Key weaknesses and limitations are:

  • China refuses leadership in the region that involves costly and risky efforts to support common goods involving regional security and development. China avoids such obligations unless there is adequate benefit for a narrow set of tangible Chinese interests.[4]
  • Chinese recent assertiveness toward several neighbors and the United States has weakened Chinese regional influence. The actions have reminded China’s neighbors of Beijing’s disruptive and domineering ways in the region throughout the Cold War.[5]
  • China’s advancing influence in the 25 years since the Cold War is mediocre. China’s longstanding practice of building an image of consistent and righteous behavior in foreign affairs blocks realistic policies, especially when dealing with disputes and differences with neighbors and the United States. The Chinese government has never acknowledged making a mistake in foreign policy. A dispute with neighbors is never China’s fault. If Beijing chooses not to blame the  neighbor, its default position is to blame outside forces usually  involving the United States. Also, Chinese elites and public opinion have long been conditioned about China’s historic victimization  at the hands of outside powers. They are quick to find offense while impervious of the need for recognition of fault on their part.
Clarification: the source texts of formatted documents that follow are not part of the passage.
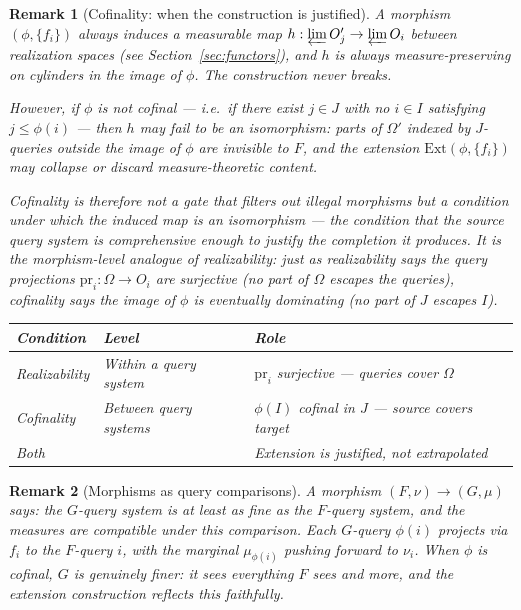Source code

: \documentclass[11pt]{article}
\newtheorem{remark}{Remark}
\newcommand{\pr}{\mathrm{pr}}
\newcommand{\Ext}{\mathrm{Ext}}
\newcommand{\varlim}{\varprojlim}
\begin{document}
\begin{remark}[Cofinality: when the construction is justified]
A morphism $(\phi, \{f_i\})$ always induces a measurable map
$h : \varlim O'_j \to \varlim O_i$ between realization spaces (see
Section~\ref{sec:functors}), and $h$ is always measure-preserving on
cylinders in the image of $\phi$.  The construction never breaks.

However, if $\phi$ is not \emph{cofinal} --- i.e.\ if there exist $j \in J$
with no $i \in I$ satisfying $j \leq \phi(i)$ --- then $h$ may fail to be
an isomorphism: parts of $\Omega'$ indexed by $J$-queries outside the image
of $\phi$ are invisible to $F$, and the extension $\Ext(\phi, \{f_i\})$ may
collapse or discard measure-theoretic content.

Cofinality is therefore not a gate that filters out illegal morphisms but
a \emph{condition under which the induced map is an isomorphism} ---
the condition that the source query system is comprehensive enough to
justify the completion it produces.  It is the morphism-level analogue of
realizability: just as realizability says the query projections
$\pr_i : \Omega \to O_i$ are surjective (no part of $\Omega$ escapes the
queries), cofinality says the image of $\phi$ is eventually dominating
(no part of $J$ escapes $I$).

\begin{center}
\renewcommand{\arraystretch}{1.3}
\begin{tabular}{lll}
\hline
\textbf{Condition} & \textbf{Level} & \textbf{Role} \\
\hline
Realizability & Within a query system
  & $\pr_i$ surjective --- queries cover $\Omega$ \\
Cofinality & Between query systems
  & $\phi(I)$ cofinal in $J$ --- source covers target \\
Both & & Extension is justified, not extrapolated \\
\hline
\end{tabular}
\end{center}
\end{remark}

\begin{remark}[Morphisms as query comparisons]
A morphism $(F, \nu) \to (G, \mu)$ says: the $G$-query system is at least as
fine as the $F$-query system, and the measures are compatible under this
comparison.  Each $G$-query $\phi(i)$ projects via $f_i$ to the $F$-query
$i$, with the marginal $\mu_{\phi(i)}$ pushing forward to $\nu_i$.  When
$\phi$ is cofinal, $G$ is genuinely finer: it sees everything $F$ sees and
more, and the extension construction reflects this faithfully.
\end{remark}
\end{document}
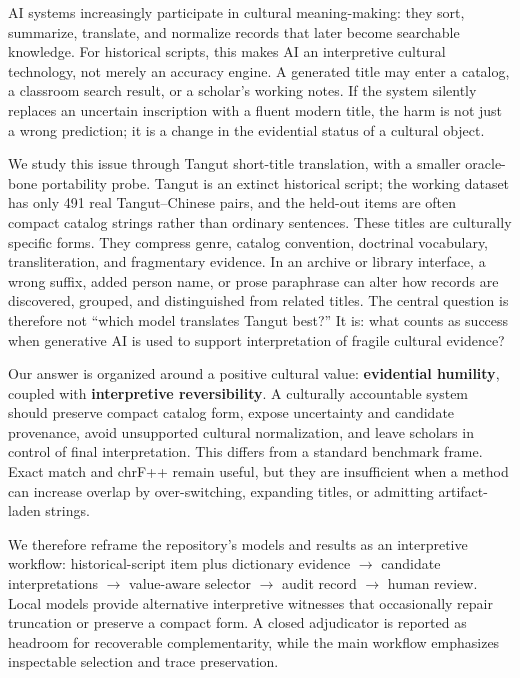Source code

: \documentclass{article}
\renewcommand{\emph}[1]{{\paperitalic #1}}
\begin{document}
AI systems increasingly participate in cultural meaning-making: they sort, summarize, translate, and normalize records that later become searchable knowledge. For historical scripts, this makes AI an \emph{interpretive cultural technology}, not merely an accuracy engine. A generated title may enter a catalog, a classroom search result, or a scholar's working notes. If the system silently replaces an uncertain inscription with a fluent modern title, the harm is not just a wrong prediction; it is a change in the evidential status of a cultural object.

We study this issue through Tangut short-title translation, with a smaller oracle-bone portability probe. Tangut is an extinct historical script; the working dataset has only 491 real Tangut--Chinese pairs, and the held-out items are often compact catalog strings rather than ordinary sentences. These titles are culturally specific forms. They compress genre, catalog convention, doctrinal vocabulary, transliteration, and fragmentary evidence. In an archive or library interface, a wrong suffix, added person name, or prose paraphrase can alter how records are discovered, grouped, and distinguished from related titles. The central question is therefore not ``which model translates Tangut best?'' It is: \emph{what counts as success when generative AI is used to support interpretation of fragile cultural evidence?}

Our answer is organized around a positive cultural value: \textbf{evidential humility}, coupled with \textbf{interpretive reversibility}. A culturally accountable system should preserve compact catalog form, expose uncertainty and candidate provenance, avoid unsupported cultural normalization, and leave scholars in control of final interpretation. This differs from a standard benchmark frame. Exact match and chrF++ remain useful, but they are insufficient when a method can increase overlap by over-switching, expanding titles, or admitting artifact-laden strings.

We therefore reframe the repository's models and results as an interpretive workflow: historical-script item plus dictionary evidence $\rightarrow$ candidate interpretations $\rightarrow$ value-aware selector $\rightarrow$ audit record $\rightarrow$ human review. Local models provide alternative interpretive witnesses that occasionally repair truncation or preserve a compact form. A closed adjudicator is reported as headroom for recoverable complementarity, while the main workflow emphasizes inspectable selection and trace preservation.
\end{document}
Measuring China’s Relationships

Major Powers

Japan, arguably Asia’s richest country and the key ally of the United States, has seen relations with China at their lowest point. India’s relations with China are mixed but overall worse than ten years ago. Russian and Chinese interest in close alignment has waxed and waned and has appeared secondary to their respective relationships with the West.

Key Middle Powers

Improved relations with Taiwan have not reached the political opposition which opposes recent trends, anticipating presidential elections with the ruling party having very low public approval. Close Sino-South Korean economic ties accompanied marked decline in political relations over the past decade, notably on account of China’s perceived enabling North Korean provocations. North Korea, China’s only official ally, poses a range of critical problems, with no solutions in sight.

Others

Disputed claims in the South China Sea seriously complicate developing Chinese relations with Southeast Asian countries. China’s remarkable military modernization raises suspicions on the part of a number of China’s neighbors, including such middle powers as Australia that depend on exports to China. These neighbors build their own military power and work cooperatively with one another and the United States in the face of China’s military advances.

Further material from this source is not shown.